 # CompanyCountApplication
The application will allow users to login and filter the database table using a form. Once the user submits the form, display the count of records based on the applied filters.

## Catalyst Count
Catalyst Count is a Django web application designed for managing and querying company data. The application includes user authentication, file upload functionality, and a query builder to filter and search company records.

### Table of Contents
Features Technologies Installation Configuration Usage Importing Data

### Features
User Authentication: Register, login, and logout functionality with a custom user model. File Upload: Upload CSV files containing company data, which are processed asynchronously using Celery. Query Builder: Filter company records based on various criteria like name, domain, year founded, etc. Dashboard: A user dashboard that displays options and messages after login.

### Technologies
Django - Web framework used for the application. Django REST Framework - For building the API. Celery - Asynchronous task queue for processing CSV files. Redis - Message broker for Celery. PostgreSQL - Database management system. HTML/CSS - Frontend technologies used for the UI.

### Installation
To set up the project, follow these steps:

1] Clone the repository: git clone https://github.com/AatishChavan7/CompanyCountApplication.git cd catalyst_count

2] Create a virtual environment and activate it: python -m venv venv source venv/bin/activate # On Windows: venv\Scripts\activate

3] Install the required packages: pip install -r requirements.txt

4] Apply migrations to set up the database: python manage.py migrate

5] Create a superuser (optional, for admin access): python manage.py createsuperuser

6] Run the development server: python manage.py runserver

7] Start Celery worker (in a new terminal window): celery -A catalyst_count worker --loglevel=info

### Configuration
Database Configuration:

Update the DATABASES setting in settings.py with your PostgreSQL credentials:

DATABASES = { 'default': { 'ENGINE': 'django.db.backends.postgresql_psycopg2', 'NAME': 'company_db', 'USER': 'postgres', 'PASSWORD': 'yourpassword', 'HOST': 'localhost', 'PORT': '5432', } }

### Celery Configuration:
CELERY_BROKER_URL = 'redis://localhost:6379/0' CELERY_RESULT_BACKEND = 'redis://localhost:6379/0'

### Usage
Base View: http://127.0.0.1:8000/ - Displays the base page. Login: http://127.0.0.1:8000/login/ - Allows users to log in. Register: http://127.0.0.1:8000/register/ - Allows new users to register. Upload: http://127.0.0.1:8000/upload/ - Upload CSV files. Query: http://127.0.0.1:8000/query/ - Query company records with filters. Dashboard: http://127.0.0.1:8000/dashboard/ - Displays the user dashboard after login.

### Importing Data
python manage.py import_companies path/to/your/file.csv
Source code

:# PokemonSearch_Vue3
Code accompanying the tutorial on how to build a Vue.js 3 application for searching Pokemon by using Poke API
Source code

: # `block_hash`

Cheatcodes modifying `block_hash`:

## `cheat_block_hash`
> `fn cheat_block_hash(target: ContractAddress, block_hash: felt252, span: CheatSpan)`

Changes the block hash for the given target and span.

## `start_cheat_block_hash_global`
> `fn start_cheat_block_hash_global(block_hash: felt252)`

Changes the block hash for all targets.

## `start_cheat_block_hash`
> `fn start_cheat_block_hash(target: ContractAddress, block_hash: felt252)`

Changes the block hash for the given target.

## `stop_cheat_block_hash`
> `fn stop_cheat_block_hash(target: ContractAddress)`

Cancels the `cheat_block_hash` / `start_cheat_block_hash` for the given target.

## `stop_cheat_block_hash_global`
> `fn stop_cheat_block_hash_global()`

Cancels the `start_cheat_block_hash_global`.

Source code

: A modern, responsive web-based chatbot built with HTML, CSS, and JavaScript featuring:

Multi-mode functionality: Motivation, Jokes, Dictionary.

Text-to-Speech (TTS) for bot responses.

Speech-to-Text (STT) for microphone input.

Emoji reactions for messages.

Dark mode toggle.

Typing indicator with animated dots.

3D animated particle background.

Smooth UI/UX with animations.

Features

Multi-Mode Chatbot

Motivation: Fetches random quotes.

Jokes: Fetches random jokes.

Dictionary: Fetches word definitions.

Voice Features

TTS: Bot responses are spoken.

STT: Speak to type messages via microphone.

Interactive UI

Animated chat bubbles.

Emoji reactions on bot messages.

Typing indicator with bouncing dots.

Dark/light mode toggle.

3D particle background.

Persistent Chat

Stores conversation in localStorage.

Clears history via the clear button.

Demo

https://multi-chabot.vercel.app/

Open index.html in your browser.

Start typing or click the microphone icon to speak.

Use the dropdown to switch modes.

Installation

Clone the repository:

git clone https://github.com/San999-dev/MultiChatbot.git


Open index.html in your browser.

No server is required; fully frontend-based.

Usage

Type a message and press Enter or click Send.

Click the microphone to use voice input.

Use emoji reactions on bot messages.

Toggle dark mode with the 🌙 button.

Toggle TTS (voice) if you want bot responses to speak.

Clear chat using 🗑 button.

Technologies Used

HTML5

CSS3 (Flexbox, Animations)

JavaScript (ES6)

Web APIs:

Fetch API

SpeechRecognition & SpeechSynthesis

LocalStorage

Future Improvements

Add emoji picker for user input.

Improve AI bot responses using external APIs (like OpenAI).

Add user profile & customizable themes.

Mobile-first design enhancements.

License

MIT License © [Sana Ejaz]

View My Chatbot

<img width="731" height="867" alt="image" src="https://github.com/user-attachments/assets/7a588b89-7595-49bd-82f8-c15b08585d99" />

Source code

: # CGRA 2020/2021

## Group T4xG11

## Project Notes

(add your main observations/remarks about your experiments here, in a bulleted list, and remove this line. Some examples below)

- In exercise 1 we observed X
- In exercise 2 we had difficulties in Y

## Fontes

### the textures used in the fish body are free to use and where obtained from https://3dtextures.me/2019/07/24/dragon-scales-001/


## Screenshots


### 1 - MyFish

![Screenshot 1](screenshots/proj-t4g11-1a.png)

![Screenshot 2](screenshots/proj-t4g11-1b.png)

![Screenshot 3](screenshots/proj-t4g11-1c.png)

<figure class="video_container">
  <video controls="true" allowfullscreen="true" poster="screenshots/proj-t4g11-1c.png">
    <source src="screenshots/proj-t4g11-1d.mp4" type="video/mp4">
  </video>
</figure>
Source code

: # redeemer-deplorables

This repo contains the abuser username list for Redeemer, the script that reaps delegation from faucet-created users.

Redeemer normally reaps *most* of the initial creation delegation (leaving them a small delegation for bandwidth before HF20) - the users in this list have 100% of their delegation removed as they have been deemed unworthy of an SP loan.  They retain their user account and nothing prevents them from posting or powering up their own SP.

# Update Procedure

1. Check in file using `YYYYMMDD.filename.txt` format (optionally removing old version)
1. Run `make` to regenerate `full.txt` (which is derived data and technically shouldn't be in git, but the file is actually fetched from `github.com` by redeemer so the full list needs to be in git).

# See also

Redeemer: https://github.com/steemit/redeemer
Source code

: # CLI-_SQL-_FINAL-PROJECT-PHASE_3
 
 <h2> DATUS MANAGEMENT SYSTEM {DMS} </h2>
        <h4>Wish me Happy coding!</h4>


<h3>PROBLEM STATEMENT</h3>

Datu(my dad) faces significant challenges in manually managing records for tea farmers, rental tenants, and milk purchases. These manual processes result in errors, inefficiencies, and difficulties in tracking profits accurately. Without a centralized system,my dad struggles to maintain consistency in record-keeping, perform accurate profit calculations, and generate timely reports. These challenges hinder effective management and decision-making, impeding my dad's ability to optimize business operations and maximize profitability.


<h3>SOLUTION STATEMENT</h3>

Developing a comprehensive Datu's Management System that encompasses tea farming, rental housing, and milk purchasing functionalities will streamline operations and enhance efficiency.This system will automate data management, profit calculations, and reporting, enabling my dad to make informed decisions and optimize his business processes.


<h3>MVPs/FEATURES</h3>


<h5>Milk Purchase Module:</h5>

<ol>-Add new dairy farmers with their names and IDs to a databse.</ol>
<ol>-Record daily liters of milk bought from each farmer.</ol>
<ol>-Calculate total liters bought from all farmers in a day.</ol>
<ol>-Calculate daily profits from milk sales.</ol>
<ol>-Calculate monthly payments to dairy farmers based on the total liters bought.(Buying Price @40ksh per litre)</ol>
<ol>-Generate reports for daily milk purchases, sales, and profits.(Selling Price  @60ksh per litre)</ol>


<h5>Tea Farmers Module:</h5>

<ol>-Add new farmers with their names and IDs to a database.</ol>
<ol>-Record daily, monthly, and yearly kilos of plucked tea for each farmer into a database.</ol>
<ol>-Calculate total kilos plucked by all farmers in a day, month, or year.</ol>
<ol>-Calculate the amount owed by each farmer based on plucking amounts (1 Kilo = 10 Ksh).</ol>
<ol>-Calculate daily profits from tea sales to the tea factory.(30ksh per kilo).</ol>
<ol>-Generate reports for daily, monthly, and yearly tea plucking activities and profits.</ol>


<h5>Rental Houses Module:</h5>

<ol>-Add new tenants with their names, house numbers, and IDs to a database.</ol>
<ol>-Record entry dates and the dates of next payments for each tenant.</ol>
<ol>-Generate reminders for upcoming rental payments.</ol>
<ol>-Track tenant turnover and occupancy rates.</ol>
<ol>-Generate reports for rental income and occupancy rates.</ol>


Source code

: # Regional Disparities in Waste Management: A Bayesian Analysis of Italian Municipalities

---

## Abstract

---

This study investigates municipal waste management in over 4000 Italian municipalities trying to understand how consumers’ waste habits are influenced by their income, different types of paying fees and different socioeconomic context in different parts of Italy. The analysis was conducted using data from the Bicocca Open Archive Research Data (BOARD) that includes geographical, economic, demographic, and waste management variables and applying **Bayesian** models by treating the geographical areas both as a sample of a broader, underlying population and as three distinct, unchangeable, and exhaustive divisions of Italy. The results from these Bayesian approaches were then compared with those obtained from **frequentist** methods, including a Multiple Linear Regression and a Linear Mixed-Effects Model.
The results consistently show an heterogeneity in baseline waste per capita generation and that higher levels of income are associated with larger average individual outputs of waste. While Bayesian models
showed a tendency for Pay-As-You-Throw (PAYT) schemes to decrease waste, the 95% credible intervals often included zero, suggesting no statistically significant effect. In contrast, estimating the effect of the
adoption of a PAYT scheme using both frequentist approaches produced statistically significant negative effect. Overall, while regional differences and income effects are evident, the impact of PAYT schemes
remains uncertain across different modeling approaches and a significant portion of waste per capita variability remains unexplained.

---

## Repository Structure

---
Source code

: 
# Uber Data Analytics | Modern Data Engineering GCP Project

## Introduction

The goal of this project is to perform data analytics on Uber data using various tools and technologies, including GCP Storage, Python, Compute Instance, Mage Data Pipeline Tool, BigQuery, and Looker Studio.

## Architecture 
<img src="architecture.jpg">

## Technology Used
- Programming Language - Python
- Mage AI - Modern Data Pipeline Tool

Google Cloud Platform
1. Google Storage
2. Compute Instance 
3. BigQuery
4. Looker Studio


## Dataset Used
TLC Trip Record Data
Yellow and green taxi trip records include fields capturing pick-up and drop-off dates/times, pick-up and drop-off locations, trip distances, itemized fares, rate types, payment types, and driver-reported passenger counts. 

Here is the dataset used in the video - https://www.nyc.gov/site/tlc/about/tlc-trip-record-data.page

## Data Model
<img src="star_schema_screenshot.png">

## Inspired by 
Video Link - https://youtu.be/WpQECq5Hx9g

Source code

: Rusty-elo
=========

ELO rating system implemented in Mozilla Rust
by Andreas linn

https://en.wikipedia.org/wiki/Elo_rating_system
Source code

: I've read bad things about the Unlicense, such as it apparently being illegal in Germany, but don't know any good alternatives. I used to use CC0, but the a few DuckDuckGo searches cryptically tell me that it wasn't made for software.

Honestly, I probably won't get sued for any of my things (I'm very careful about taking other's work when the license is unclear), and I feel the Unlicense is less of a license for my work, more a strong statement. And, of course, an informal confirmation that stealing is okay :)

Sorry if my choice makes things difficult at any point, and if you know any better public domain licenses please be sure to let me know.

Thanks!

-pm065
....
■ Activity: Restate verbatim the first line above and all lines after it through the line containing "### Features"; omit the rest.

■ Written reply:
 # CompanyCountApplication
The application will allow users to login and filter the database table using a form. Once the user submits the form, display the count of records based on the applied filters.

## Catalyst Count
Catalyst Count is a Django web application designed for managing and querying company data. The application includes user authentication, file upload functionality, and a query builder to filter and search company records.

### Table of Contents
Features Technologies Installation Configuration Usage Importing Data

### Features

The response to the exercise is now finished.